Exactly and without additions, transcribe the line that contains "1906596 Lines After Removing Content" and every line after it in the data.

■ ■ ■ ■

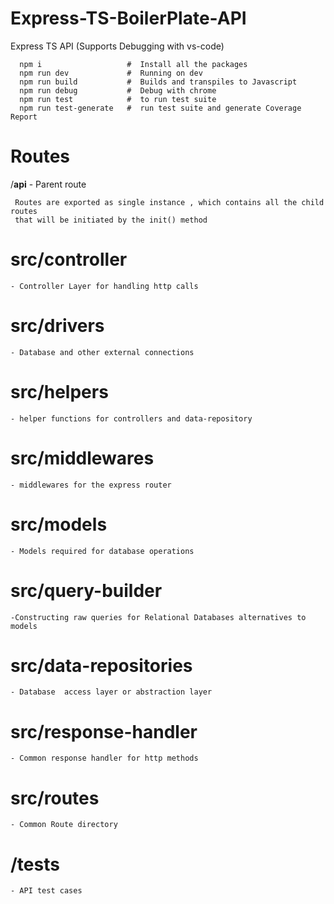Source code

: # Express-TS-BoilerPlate-API


Express TS API (Supports Debugging with vs-code)


      
      npm i                   #  Install all the packages 
      npm run dev             #  Running on dev 
      npm run build           #  Builds and transpiles to Javascript 
      npm run debug           #  Debug with chrome 
      npm run test            #  to run test suite 
      npm run test-generate   #  run test suite and generate Coverage Report 



 
  # Routes
  /**api**   - Parent route


     Routes are exported as single instance , which contains all the child routes 
     that will be initiated by the init() method  
           
   # src/controller

    - Controller Layer for handling http calls


   # src/drivers

    - Database and other external connections


   # src/helpers

    - helper functions for controllers and data-repository

   # src/middlewares

    - middlewares for the express router


   # src/models

    - Models required for database operations


   # src/query-builder

    -Constructing raw queries for Relational Databases alternatives to models 

   # src/data-repositories

    - Database  access layer or abstraction layer

   # src/response-handler

    - Common response handler for http methods

   # src/routes

    - Common Route directory  


   # /tests

    - API test cases  

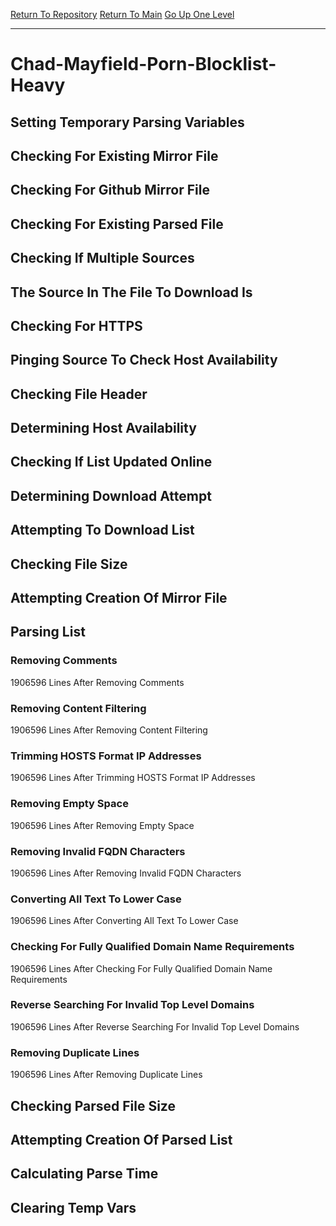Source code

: [Return To Repository](https://github.com/deathbybandaid/piholeparser/)
[Return To Main](https://github.com/deathbybandaid/piholeparser/blob/master/RecentRunLogs/Mainlog.md)
[Go Up One Level](https://github.com/deathbybandaid/piholeparser/blob/master/RecentRunLogs/TopLevelScripts/30-Processing-External-Blacklists.md)
____________________________________
# Chad-Mayfield-Porn-Blocklist-Heavy
## Setting Temporary Parsing Variables
## Checking For Existing Mirror File
## Checking For Github Mirror File
## Checking For Existing Parsed File
## Checking If Multiple Sources
## The Source In The File To Download Is
## Checking For HTTPS
## Pinging Source To Check Host Availability
## Checking File Header
## Determining Host Availability
## Checking If List Updated Online
## Determining Download Attempt
## Attempting To Download List
## Checking File Size
## Attempting Creation Of Mirror File
## Parsing List
### Removing Comments
1906596 Lines After Removing Comments
### Removing Content Filtering
1906596 Lines After Removing Content Filtering
### Trimming HOSTS Format IP Addresses
1906596 Lines After Trimming HOSTS Format IP Addresses
### Removing Empty Space
1906596 Lines After Removing Empty Space
### Removing Invalid FQDN Characters
1906596 Lines After Removing Invalid FQDN Characters
### Converting All Text To Lower Case
1906596 Lines After Converting All Text To Lower Case
### Checking For Fully Qualified Domain Name Requirements
1906596 Lines After Checking For Fully Qualified Domain Name Requirements
### Reverse Searching For Invalid Top Level Domains
1906596 Lines After Reverse Searching For Invalid Top Level Domains
### Removing Duplicate Lines
1906596 Lines After Removing Duplicate Lines
## Checking Parsed File Size
## Attempting Creation Of Parsed List
## Calculating Parse Time
## Clearing Temp Vars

■ ■ ■ ■

Solution for this task:
1906596 Lines After Removing Content Filtering
### Trimming HOSTS Format IP Addresses
1906596 Lines After Trimming HOSTS Format IP Addresses
### Removing Empty Space
1906596 Lines After Removing Empty Space
### Removing Invalid FQDN Characters
1906596 Lines After Removing Invalid FQDN Characters
### Converting All Text To Lower Case
1906596 Lines After Converting All Text To Lower Case
### Checking For Fully Qualified Domain Name Requirements
1906596 Lines After Checking For Fully Qualified Domain Name Requirements
### Reverse Searching For Invalid Top Level Domains
1906596 Lines After Reverse Searching For Invalid Top Level Domains
### Removing Duplicate Lines
1906596 Lines After Removing Duplicate Lines
## Checking Parsed File Size
## Attempting Creation Of Parsed List
## Calculating Parse Time
## Clearing Temp Vars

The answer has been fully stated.